Brief:
In the data, find the word "between" and copy out every line that has it.

----- Given records

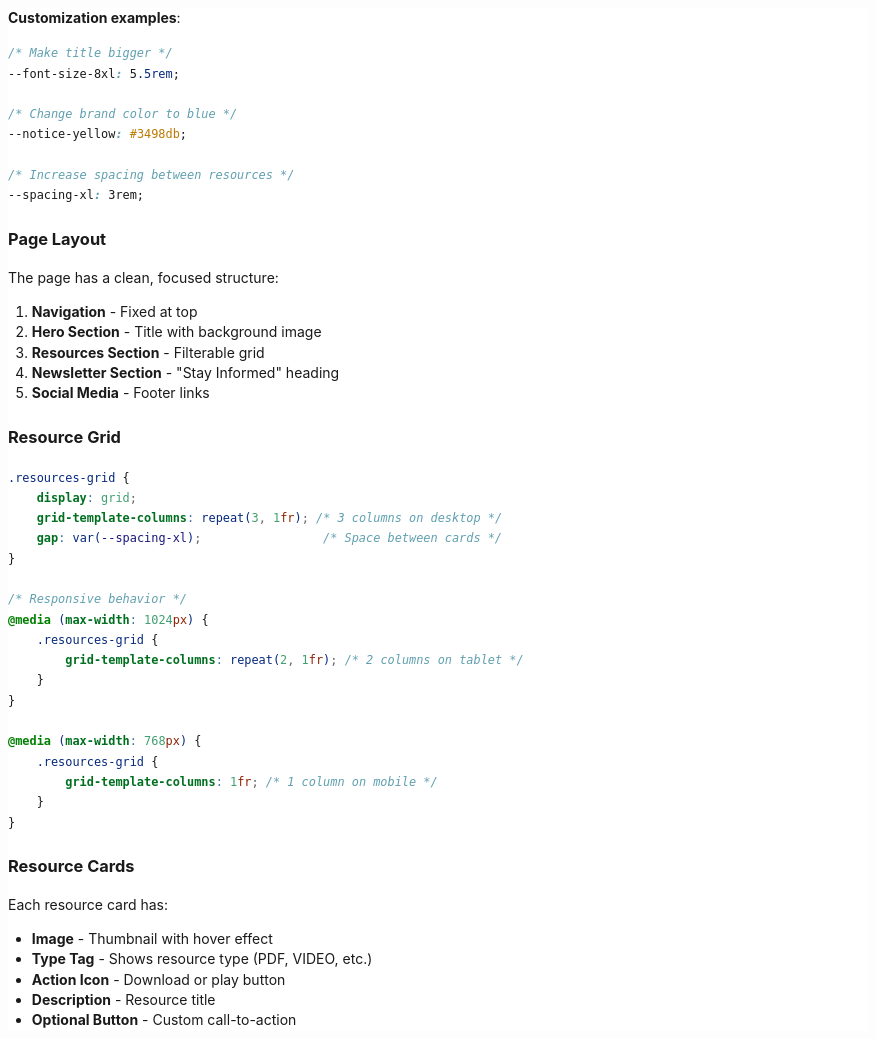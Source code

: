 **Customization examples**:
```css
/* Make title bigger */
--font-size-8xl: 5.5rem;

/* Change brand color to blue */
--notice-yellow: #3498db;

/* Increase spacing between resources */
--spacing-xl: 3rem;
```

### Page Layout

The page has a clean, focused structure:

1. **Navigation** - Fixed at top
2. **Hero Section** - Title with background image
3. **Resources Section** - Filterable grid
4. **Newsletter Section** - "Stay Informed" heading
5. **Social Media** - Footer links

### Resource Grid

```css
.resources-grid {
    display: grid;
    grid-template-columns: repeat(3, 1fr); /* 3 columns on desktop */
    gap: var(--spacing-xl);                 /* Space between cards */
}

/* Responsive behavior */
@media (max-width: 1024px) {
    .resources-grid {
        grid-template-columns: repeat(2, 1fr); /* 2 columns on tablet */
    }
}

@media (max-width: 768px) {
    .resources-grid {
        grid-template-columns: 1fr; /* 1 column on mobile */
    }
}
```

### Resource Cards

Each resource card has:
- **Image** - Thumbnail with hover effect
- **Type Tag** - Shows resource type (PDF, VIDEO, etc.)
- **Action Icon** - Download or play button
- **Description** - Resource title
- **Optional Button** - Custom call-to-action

----------

Finished exercise:
/* Increase spacing between resources */
    gap: var(--spacing-xl);                 /* Space between cards */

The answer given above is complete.